With increasing seawater temperature, the ocean expands and sea level rises. This is even faster when ice melt accelerates.
Numerical models forecast an increase by more than a quarter of a meter by the end of this century with a maximum greater than 80 cm. The causes and variability of this phenomenon are questions that are addressed in this booklet which also presents examples of the socio-economic outcomes for small islands, aquaculture and exploited living resources.
Everything cannot be assessed here, and new documents will progressively complete the set of topics that we believe are relevant, such as issues related to the anoxia of marine waters, to the Arctic and polar regions, to coastal waters which have only been discussed here for island environments, and more generally to the vulnerabilities related to oceanic phenomena. On the basis of these syntheses focused on specific areas, progress can be achieved in the development of possible solutions, strategies and concrete proposals.

What do we know about these processes at “human” space-time scales, annual or decennial, regional or local scales?

Actually, not much is known because these data are currently not available. For the moment, only long geological periods, and vast areas, have been assessed. Moreover, given the spatial diversity, the small-scale mechanisms at work cannot yet be clearly deciphered.

This is particularly the case for thermal variations, carbon uptake mechanisms, sea level changes, impact of acidification on marine ecosystems as well as the interactions between these different factors. To which extent can life adapt today, whether considering natural species or those exploited by fisheries or produced by aquaculture?
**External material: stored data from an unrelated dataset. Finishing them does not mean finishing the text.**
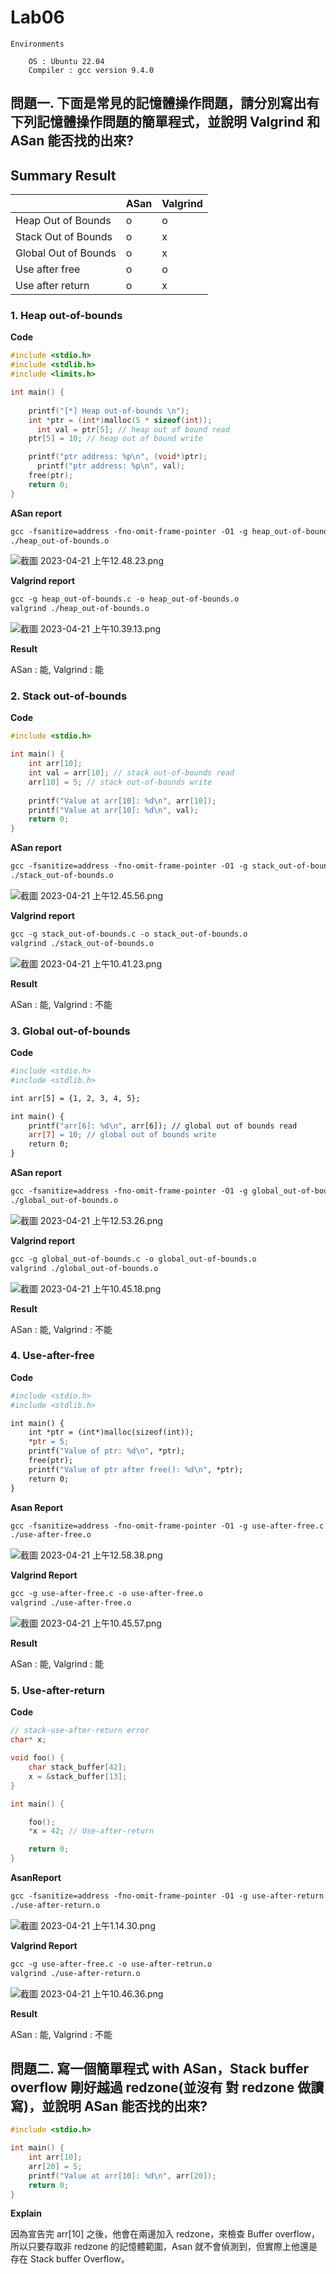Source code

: # Lab06

```
Environments

	OS : Ubuntu 22.04
	Compiler : gcc version 9.4.0
```

## 問題一. 下面是常見的記憶體操作問題，請分別寫出有下列記憶體操作問題的簡單程式，並說明 Valgrind 和 ASan 能否找的出來?

## Summary Result

|  | ASan | Valgrind |
| --- | --- | --- |
| Heap Out of Bounds | o | o |
| Stack Out of Bounds | o | x |
| Global Out of Bounds | o | x |
| Use after free | o | o |
| Use after return | o | x |

### 1. Heap out-of-bounds

**Code**

```c
#include <stdio.h>
#include <stdlib.h>
#include <limits.h>

int main() {
    
    printf("[*] Heap out-of-bounds \n");
    int *ptr = (int*)malloc(5 * sizeof(int));
	  int val = ptr[5]; // heap out of bound read
    ptr[5] = 10; // heap out of bound write

    printf("ptr address: %p\n", (void*)ptr); 
	  printf("ptr address: %p\n", val); 
    free(ptr);
    return 0;
}
```

**ASan report**

```makefile
gcc -fsanitize=address -fno-omit-frame-pointer -O1 -g heap_out-of-bounds.c -o heap_out-of-bounds.o
./heap_out-of-bounds.o
```

![截圖 2023-04-21 上午12.48.23.png](Lab06%208a57b4fbc2504290821aa472d10cbeee/%25E6%2588%25AA%25E5%259C%2596_2023-04-21_%25E4%25B8%258A%25E5%258D%258812.48.23.png)

**Valgrind report**

```makefile
gcc -g heap_out-of-bounds.c -o heap_out-of-bounds.o
valgrind ./heap_out-of-bounds.o
```

![截圖 2023-04-21 上午10.39.13.png](Lab06%208a57b4fbc2504290821aa472d10cbeee/%25E6%2588%25AA%25E5%259C%2596_2023-04-21_%25E4%25B8%258A%25E5%258D%258810.39.13.png)

**Result**

ASan : 能, Valgrind : 能

### 2. Stack out-of-bounds

**Code**

```c
#include <stdio.h>

int main() {
    int arr[10];
    int val = arr[10]; // stack out-of-bounds read
    arr[10] = 5; // stack out-of-bounds write
 
    printf("Value at arr[10]: %d\n", arr[10]);
    printf("Value at arr[10]: %d\n", val);
    return 0;
}
```

**ASan report**

```makefile
gcc -fsanitize=address -fno-omit-frame-pointer -O1 -g stack_out-of-bounds.c -o stack_out-of-bounds.o
./stack_out-of-bounds.o
```

![截圖 2023-04-21 上午12.45.56.png](Lab06%208a57b4fbc2504290821aa472d10cbeee/%25E6%2588%25AA%25E5%259C%2596_2023-04-21_%25E4%25B8%258A%25E5%258D%258812.45.56.png)

**Valgrind report**

```makefile
gcc -g stack_out-of-bounds.c -o stack_out-of-bounds.o
valgrind ./stack_out-of-bounds.o
```

![截圖 2023-04-21 上午10.41.23.png](Lab06%208a57b4fbc2504290821aa472d10cbeee/%25E6%2588%25AA%25E5%259C%2596_2023-04-21_%25E4%25B8%258A%25E5%258D%258810.41.23.png)

**Result**

ASan : 能, Valgrind : 不能

### 3. Global out-of-bounds

**Code**

```makefile
#include <stdio.h>
#include <stdlib.h>

int arr[5] = {1, 2, 3, 4, 5};

int main() {
    printf("arr[6]: %d\n", arr[6]); // global out of bounds read
    arr[7] = 10; // global out of bounds write
    return 0;
}
```

**ASan report**

```makefile
gcc -fsanitize=address -fno-omit-frame-pointer -O1 -g global_out-of-bounds.c -o global_out-of-bounds.o
./global_out-of-bounds.o
```

![截圖 2023-04-21 上午12.53.26.png](Lab06%208a57b4fbc2504290821aa472d10cbeee/%25E6%2588%25AA%25E5%259C%2596_2023-04-21_%25E4%25B8%258A%25E5%258D%258812.53.26.png)

**Valgrind report**

```makefile
gcc -g global_out-of-bounds.c -o global_out-of-bounds.o
valgrind ./global_out-of-bounds.o
```

![截圖 2023-04-21 上午10.45.18.png](Lab06%208a57b4fbc2504290821aa472d10cbeee/%25E6%2588%25AA%25E5%259C%2596_2023-04-21_%25E4%25B8%258A%25E5%258D%258810.45.18.png)

**Result**

ASan : 能, Valgrind : 不能

### 4. Use-after-free

**Code**

```makefile
#include <stdio.h>
#include <stdlib.h>

int main() {
    int *ptr = (int*)malloc(sizeof(int));
    *ptr = 5;
    printf("Value of ptr: %d\n", *ptr);
    free(ptr);
    printf("Value of ptr after free(): %d\n", *ptr); 
    return 0;
}
```

**Asan Report**

```makefile
gcc -fsanitize=address -fno-omit-frame-pointer -O1 -g use-after-free.c -o use-after-free.o
./use-after-free.o
```

![截圖 2023-04-21 上午12.58.38.png](Lab06%208a57b4fbc2504290821aa472d10cbeee/%25E6%2588%25AA%25E5%259C%2596_2023-04-21_%25E4%25B8%258A%25E5%258D%258812.58.38.png)

**Valgrind Report**

```makefile
gcc -g use-after-free.c -o use-after-free.o
valgrind ./use-after-free.o
```

![截圖 2023-04-21 上午10.45.57.png](Lab06%208a57b4fbc2504290821aa472d10cbeee/%25E6%2588%25AA%25E5%259C%2596_2023-04-21_%25E4%25B8%258A%25E5%258D%258810.45.57.png)

**Result**

ASan : 能, Valgrind : 能

### 5. Use-after-return

**Code**

```c
// stack-use-after-return error
char* x;

void foo() {
    char stack_buffer[42];
    x = &stack_buffer[13];
}

int main() {

    foo();
    *x = 42; // Use-after-return

    return 0;
}
```

**AsanReport**

```makefile
gcc -fsanitize=address -fno-omit-frame-pointer -O1 -g use-after-return.c -o use-after-return.o && set ASAN_OPTIONS=detect_stack_use_after_return=1
./use-after-return.o
```

![截圖 2023-04-21 上午1.14.30.png](Lab06%208a57b4fbc2504290821aa472d10cbeee/%25E6%2588%25AA%25E5%259C%2596_2023-04-21_%25E4%25B8%258A%25E5%258D%25881.14.30.png)

**Valgrind Report**

```makefile
gcc -g use-after-free.c -o use-after-retrun.o
valgrind ./use-after-return.o
```

![截圖 2023-04-21 上午10.46.36.png](Lab06%208a57b4fbc2504290821aa472d10cbeee/%25E6%2588%25AA%25E5%259C%2596_2023-04-21_%25E4%25B8%258A%25E5%258D%258810.46.36.png)

**Result**

ASan : 能, Valgrind : 不能

## 問題二. **寫一個簡單程式 with ASan，Stack buffer overflow 剛好越過 redzone(並沒有 對 redzone 做讀寫)，並說明 ASan 能否找的出來?**

```c
#include <stdio.h>

int main() {
    int arr[10];
    arr[20] = 5; 
    printf("Value at arr[10]: %d\n", arr[20]);
    return 0;
}   
```

**Explain**

因為宣告完 arr[10] 之後，他會在兩邊加入 redzone，來檢查 Buffer overflow，所以只要存取非 redzone 的記憶體範圍，Asan 就不會偵測到，但實際上他還是存在 Stack buffer Overflow。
Furthermore, how will tomorrow’s ecosystems cope with these changes?

Observations relative to these phenomena need to be carried out in order to understand the overall mechanisms and to infer the outcomes for our civilization, in the perspective of both ecosystem services as well as socio-economic consequences. Can the characteristics of the global ocean be averaged in a reasonable manner?

In order to assess the dynamics of the ocean ecosystem in response to the combined effects of natural, climatic and anthropogenic instabilities in different parts of the ocean, the couplings between climate fluctuations and stability of ecological functions need to be described; this highlights a few research topics for scientists in the future.

These texts intend to draw public attention towards questions raised upon what is known about climate change, but also to highlight issues that still remain unsure. Indeed, facing climate change, the ocean still acts as a shield upon which the future of our planet greatly depends.